Problem details:
Take the records below and print them verbatim up to and including the line that carries "A price of zero".

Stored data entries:
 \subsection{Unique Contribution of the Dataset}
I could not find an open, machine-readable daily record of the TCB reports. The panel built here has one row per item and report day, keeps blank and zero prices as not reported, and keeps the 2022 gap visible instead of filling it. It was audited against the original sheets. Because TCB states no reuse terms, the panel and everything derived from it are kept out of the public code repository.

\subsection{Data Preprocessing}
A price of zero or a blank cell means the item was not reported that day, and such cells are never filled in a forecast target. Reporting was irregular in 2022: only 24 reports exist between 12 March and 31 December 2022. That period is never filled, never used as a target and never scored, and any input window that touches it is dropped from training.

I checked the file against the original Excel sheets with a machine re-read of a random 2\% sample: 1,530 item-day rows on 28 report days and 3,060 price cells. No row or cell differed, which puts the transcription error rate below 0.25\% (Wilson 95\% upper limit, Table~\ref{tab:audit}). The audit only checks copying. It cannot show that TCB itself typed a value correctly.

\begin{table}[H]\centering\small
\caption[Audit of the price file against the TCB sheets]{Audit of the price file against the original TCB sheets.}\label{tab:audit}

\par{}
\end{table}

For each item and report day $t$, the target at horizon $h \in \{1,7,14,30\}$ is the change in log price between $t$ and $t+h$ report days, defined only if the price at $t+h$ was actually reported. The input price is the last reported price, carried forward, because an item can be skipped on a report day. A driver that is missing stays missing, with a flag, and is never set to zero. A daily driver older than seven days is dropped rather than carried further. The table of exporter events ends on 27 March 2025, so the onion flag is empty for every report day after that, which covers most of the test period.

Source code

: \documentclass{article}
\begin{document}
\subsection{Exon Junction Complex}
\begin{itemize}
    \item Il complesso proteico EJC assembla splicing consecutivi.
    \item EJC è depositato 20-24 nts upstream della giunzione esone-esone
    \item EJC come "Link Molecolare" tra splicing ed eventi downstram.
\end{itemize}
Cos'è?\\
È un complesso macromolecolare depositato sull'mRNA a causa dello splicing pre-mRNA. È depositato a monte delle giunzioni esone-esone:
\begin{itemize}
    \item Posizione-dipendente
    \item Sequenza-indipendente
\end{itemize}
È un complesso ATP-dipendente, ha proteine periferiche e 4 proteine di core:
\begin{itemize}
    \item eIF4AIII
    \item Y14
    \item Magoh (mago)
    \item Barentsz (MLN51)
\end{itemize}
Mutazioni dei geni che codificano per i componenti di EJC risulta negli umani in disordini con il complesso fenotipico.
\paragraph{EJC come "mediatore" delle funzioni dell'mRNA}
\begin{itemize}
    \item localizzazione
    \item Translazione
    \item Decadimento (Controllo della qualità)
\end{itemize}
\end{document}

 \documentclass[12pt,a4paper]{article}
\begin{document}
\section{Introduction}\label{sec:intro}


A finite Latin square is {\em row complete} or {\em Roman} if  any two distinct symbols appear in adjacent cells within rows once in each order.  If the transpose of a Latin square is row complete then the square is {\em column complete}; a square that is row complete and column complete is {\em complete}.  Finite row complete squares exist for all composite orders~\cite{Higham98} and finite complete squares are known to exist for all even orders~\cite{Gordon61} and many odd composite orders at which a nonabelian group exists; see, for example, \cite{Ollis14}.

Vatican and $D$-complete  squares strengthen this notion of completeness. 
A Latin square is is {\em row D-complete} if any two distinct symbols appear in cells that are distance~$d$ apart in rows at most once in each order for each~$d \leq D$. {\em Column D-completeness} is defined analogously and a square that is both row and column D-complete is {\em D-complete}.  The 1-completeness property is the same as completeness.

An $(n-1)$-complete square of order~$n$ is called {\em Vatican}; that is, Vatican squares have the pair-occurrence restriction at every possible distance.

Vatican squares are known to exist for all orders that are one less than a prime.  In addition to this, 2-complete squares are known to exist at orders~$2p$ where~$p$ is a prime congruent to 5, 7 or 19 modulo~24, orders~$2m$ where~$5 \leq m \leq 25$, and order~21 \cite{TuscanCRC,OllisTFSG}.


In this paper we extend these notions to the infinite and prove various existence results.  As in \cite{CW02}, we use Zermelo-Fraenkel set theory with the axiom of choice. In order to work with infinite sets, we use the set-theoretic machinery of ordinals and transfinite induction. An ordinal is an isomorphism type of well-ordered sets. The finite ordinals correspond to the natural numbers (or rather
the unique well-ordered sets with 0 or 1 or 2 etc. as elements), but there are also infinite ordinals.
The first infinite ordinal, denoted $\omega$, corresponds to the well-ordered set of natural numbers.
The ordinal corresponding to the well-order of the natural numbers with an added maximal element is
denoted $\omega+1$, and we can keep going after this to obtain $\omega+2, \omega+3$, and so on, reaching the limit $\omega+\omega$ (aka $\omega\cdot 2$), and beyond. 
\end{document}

Exercise output:
 \subsection{Unique Contribution of the Dataset}
I could not find an open, machine-readable daily record of the TCB reports. The panel built here has one row per item and report day, keeps blank and zero prices as not reported, and keeps the 2022 gap visible instead of filling it. It was audited against the original sheets. Because TCB states no reuse terms, the panel and everything derived from it are kept out of the public code repository.

\subsection{Data Preprocessing}
A price of zero or a blank cell means the item was not reported that day, and such cells are never filled in a forecast target. Reporting was irregular in 2022: only 24 reports exist between 12 March and 31 December 2022. That period is never filled, never used as a target and never scored, and any input window that touches it is dropped from training.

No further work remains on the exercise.